### [TASK DIRECTIONS]
Search the material below for the word "directe". Copy every line that has it.

### [DATA RECORDS]
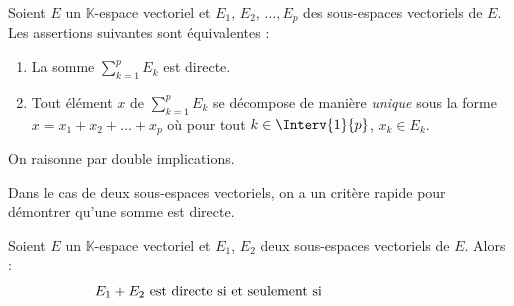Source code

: \documentclass[french,11pt,twoside]{VcCours}
\newcommand{\Sum}[2]{\ensuremath{\textstyle{\sum\limits_{#1}^{#2}}}}
\begin{document}
\begin{Proposition}{}
Soient $E$ un $\mathbb{K}$-espace vectoriel et $E_1$, $E_2$, $\ldots, E_p$ des sous-espaces vectoriels de $E$. Les assertions suivantes sont équivalentes :
\begin{enumerate}
\item La somme $\Sum{k=1}{p} E_k$ est directe.
\item Tout élément $x$ de $\Sum{k=1}{p} E_k$ se décompose de manière \emph{unique} sous la forme $x = x_1 + x_2 + \ldots + x_p$ où pour tout $k \in \Interv{1}{p}$, $x_k \in E_k$.
\end{enumerate}
\end{Proposition}

\begin{Demonstration}{} On raisonne par double implications.



\vspace{10cm}

\newpage

\phantom{bla}

\vspace{8.5cm}
%
%
\end{Demonstration}
 
 Dans le cas de deux sous-espaces vectoriels, on a un critère rapide pour démontrer qu'une somme est directe.
 
 \begin{Proposition}{}\label{SommeDir2}
 Soient $E$ un $\mathbb{K}$-espace vectoriel et $E_1$, $E_2$ deux sous-espaces vectoriels de $E$. Alors :
 $$ E_1 + E_2 \hbox{ est directe si et seulement si }\phantom{ E_1 \cap E_2 = \lbrace 0_E \rbrace} $$
 \end{Proposition}
 
\end{document}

### [TASK RESPONSE]
\item La somme $\Sum{k=1}{p} E_k$ est directe.
 Dans le cas de deux sous-espaces vectoriels, on a un critère rapide pour démontrer qu'une somme est directe.
 $$ E_1 + E_2 \hbox{ est directe si et seulement si }\phantom{ E_1 \cap E_2 = \lbrace 0_E \rbrace} $$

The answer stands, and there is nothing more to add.